Common wisdom has long held that once a flow of a fluid has become turbulent, that turbulence would persist.

But researchers at the Institute of Science and Technology Austria (IST Austria) have shown that this is not the case. In their experiments, published in Nature Physics, they destabilized turbulence in a pipe so that the flow turned to a laminar (non-turbulent) state. They observed that the flow remained laminar thereafter.

The researchers say that eliminating turbulence can save as much as 95 percent of the energy required to pump a fluid through a pipe.

Everything from water to oil and natural gas is transported across the globe through pipes. The amount of energy used to pump these fluids adds up to around 10 percent of the global electricity consumption.

A major part of these energy losses is caused by turbulence, a phenomenon that leads to increased frictional drag that requires more energy to pump the fluid. Previous approaches have aimed to locally reduce turbulence levels. The research group at IST Austria took a different approach -- rather than temporarily weakening turbulence, they destabilized existing turbulence so that the flow automatically becomes laminar.

The researchers say that in a so-called laminar flow, a fluid flows in parallel layers which do not mix. The opposite of this is a turbulent flow, which is characterized by vortices and chaotic changes in pressure and velocity within the fluid.

Most flows are turbulent, such as the smoke of an extinguished candle. In pipes, both laminar and turbulent flows can, in principle, exist and be stable. But a small disturbance can make a laminar flow turbulent. Turbulence in pipes was until now assumed to be stable, and efforts to save energy costs focused on reducing its magnitude but not to completely extinguish it. In their proof of principle, the research group showed that this assumption is wrong, and that a turbulent flow can be transformed to a laminar one.

Velocity Profile Is Key

The secret lies in the velocity profile -- that is, in the variation of the flow velocity when looking at different positions in the pipe's cross section.

The flow is fastest in the middle of the pipe while it is much slower near the walls. By placing rotors in the flow that reduced the difference between the fluid in the center and that close to the wall, the researchers managed to obtain a "flatter" profile. For such flow profiles the processes that sustain and create turbulent eddies fail and the fluid gradually returns to smooth laminar motion and it remained laminar until it reached the end of the pipe.

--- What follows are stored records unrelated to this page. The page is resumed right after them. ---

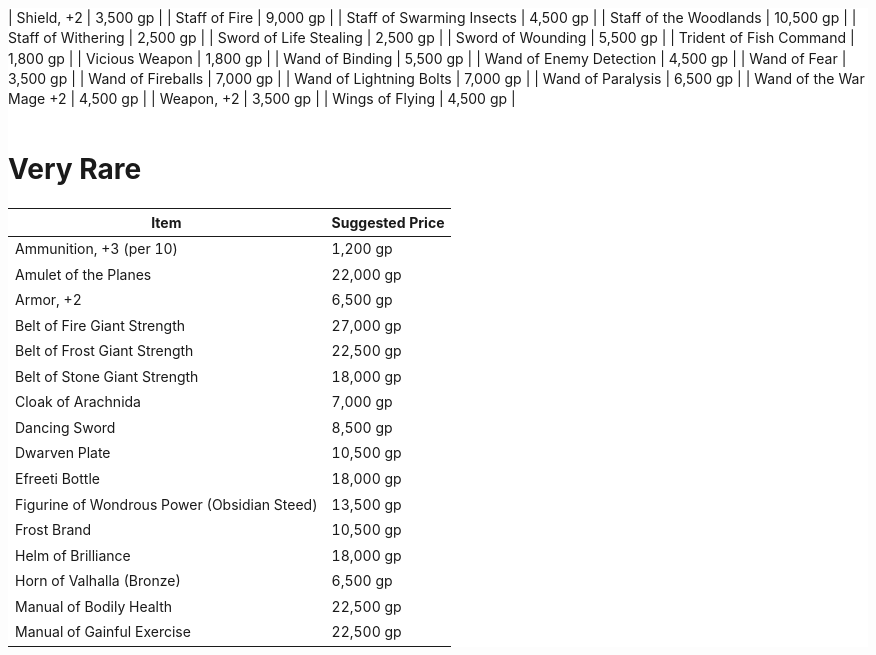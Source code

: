 | Shield, +2                        | 3,500 gp        |
| Staff of Fire                     | 9,000 gp        |
| Staff of Swarming Insects         | 4,500 gp        |
| Staff of the Woodlands            | 10,500 gp       |
| Staff of Withering                | 2,500 gp        |
| Sword of Life Stealing            | 2,500 gp        |
| Sword of Wounding                 | 5,500 gp        |
| Trident of Fish Command           | 1,800 gp        |
| Vicious Weapon                    | 1,800 gp        |
| Wand of Binding                   | 5,500 gp        |
| Wand of Enemy Detection           | 4,500 gp        |
| Wand of Fear                      | 3,500 gp        |
| Wand of Fireballs                 | 7,000 gp        |
| Wand of Lightning Bolts           | 7,000 gp        |
| Wand of Paralysis                 | 6,500 gp        |
| Wand of the War Mage +2           | 4,500 gp        |
| Weapon, +2                        | 3,500 gp        |
| Wings of Flying                   | 4,500 gp        |

# Very Rare
| Item                                        | Suggested Price |
| ------------------------------------------- | --------------- |
| Ammunition, +3 (per 10)                     | 1,200 gp        |
| Amulet of the Planes                        | 22,000 gp       |
| Armor, +2                                   | 6,500 gp        |
| Belt of Fire Giant Strength                 | 27,000 gp       |
| Belt of Frost Giant Strength                | 22,500 gp       |
| Belt of Stone Giant Strength                | 18,000 gp       |
| Cloak of Arachnida                          | 7,000 gp        |
| Dancing Sword                               | 8,500 gp        |
| Dwarven Plate                               | 10,500 gp       |
| Efreeti Bottle                              | 18,000 gp       |
| Figurine of Wondrous Power (Obsidian Steed) | 13,500 gp       |
| Frost Brand                                 | 10,500 gp       |
| Helm of Brilliance                          | 18,000 gp       |
| Horn of Valhalla (Bronze)                   | 6,500 gp        |
| Manual of Bodily Health                     | 22,500 gp       |
| Manual of Gainful Exercise                  | 22,500 gp       |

Another way to obtain the flat velocity profile was to inject liquid from the wall. Yet another implementation of the idea of a flat velocity profile was a moving part of the pipe -- by moving the walls quickly over a stretch of the pipe, they also obtained the same flat profile that restored the laminar flow.

The group has already registered two patents for their discovery. And the concept has been proven for relatively small velocities. However, for use in pipelines, an application working at larger velocity will be necessary.